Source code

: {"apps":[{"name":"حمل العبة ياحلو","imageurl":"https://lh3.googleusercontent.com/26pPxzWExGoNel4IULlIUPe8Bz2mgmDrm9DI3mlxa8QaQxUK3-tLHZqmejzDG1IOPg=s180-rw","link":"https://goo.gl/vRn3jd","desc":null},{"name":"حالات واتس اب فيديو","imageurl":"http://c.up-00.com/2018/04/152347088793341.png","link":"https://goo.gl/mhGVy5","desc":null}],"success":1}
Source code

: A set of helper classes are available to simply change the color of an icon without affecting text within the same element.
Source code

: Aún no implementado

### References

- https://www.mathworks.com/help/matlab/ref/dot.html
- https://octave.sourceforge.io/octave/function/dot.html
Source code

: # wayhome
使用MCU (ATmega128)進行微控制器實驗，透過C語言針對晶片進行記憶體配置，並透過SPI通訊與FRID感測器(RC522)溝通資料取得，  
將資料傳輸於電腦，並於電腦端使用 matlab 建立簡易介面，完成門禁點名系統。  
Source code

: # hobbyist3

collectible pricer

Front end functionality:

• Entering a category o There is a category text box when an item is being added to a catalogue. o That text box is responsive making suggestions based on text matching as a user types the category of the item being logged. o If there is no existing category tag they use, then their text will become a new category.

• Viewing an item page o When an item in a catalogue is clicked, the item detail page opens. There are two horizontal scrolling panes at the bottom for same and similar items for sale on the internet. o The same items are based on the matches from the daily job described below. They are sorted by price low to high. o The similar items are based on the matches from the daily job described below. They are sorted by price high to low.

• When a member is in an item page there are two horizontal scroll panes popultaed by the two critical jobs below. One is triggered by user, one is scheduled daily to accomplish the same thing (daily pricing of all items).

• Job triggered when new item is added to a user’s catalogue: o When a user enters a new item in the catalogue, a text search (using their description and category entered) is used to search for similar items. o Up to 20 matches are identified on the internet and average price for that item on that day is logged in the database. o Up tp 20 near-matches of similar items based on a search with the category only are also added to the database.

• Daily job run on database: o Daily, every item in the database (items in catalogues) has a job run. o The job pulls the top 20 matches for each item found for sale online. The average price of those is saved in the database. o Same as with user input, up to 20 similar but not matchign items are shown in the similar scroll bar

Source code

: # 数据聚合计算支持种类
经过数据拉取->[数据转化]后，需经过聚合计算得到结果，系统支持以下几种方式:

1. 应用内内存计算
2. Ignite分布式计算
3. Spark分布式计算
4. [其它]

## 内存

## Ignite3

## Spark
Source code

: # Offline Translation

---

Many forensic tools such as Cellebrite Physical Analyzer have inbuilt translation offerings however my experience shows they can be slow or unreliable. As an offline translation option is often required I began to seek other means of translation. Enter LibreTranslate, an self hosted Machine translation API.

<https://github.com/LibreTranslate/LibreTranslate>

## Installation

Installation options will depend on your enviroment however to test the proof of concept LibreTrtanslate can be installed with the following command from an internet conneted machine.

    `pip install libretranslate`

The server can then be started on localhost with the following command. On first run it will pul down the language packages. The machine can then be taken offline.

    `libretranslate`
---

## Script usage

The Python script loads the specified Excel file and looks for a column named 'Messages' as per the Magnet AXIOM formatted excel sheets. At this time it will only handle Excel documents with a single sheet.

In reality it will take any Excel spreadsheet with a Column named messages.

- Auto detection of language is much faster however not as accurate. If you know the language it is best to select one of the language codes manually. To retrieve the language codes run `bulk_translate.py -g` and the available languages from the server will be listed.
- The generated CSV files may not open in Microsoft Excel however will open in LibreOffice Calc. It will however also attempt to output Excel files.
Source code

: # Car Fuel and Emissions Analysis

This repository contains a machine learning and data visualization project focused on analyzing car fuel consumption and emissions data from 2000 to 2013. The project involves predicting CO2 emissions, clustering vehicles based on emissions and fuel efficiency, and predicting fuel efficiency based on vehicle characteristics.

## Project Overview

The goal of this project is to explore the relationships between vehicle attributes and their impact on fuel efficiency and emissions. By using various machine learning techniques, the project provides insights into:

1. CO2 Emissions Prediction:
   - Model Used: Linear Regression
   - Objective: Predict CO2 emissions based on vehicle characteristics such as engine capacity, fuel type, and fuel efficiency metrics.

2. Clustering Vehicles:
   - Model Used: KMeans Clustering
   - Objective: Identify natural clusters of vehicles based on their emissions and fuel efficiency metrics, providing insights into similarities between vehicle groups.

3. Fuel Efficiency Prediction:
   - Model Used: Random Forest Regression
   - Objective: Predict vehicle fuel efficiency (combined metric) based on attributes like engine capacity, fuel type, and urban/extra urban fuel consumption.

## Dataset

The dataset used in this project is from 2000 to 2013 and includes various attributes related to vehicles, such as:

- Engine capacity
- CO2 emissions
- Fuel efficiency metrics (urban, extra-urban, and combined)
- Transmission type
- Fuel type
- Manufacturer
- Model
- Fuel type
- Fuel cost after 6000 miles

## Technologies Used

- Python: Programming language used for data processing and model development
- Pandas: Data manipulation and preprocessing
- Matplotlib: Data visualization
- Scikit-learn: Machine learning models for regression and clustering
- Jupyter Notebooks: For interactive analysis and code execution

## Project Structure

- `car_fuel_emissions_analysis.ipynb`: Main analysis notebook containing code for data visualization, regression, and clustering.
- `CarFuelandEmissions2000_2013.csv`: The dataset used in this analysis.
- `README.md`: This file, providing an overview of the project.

** Exercise prompt **
All lines from the opening of the records through the line where "collectible pricer" occurs are to be output verbatim. No other line belongs in the answer.

** Written answer **
Source code

: {"apps":[{"name":"حمل العبة ياحلو","imageurl":"https://lh3.googleusercontent.com/26pPxzWExGoNel4IULlIUPe8Bz2mgmDrm9DI3mlxa8QaQxUK3-tLHZqmejzDG1IOPg=s180-rw","link":"https://goo.gl/vRn3jd","desc":null},{"name":"حالات واتس اب فيديو","imageurl":"http://c.up-00.com/2018/04/152347088793341.png","link":"https://goo.gl/mhGVy5","desc":null}],"success":1}
Source code

: A set of helper classes are available to simply change the color of an icon without affecting text within the same element.
Source code

: Aún no implementado

### References

- https://www.mathworks.com/help/matlab/ref/dot.html
- https://octave.sourceforge.io/octave/function/dot.html
Source code

: # wayhome
使用MCU (ATmega128)進行微控制器實驗，透過C語言針對晶片進行記憶體配置，並透過SPI通訊與FRID感測器(RC522)溝通資料取得，  
將資料傳輸於電腦，並於電腦端使用 matlab 建立簡易介面，完成門禁點名系統。  
Source code

: # hobbyist3

collectible pricer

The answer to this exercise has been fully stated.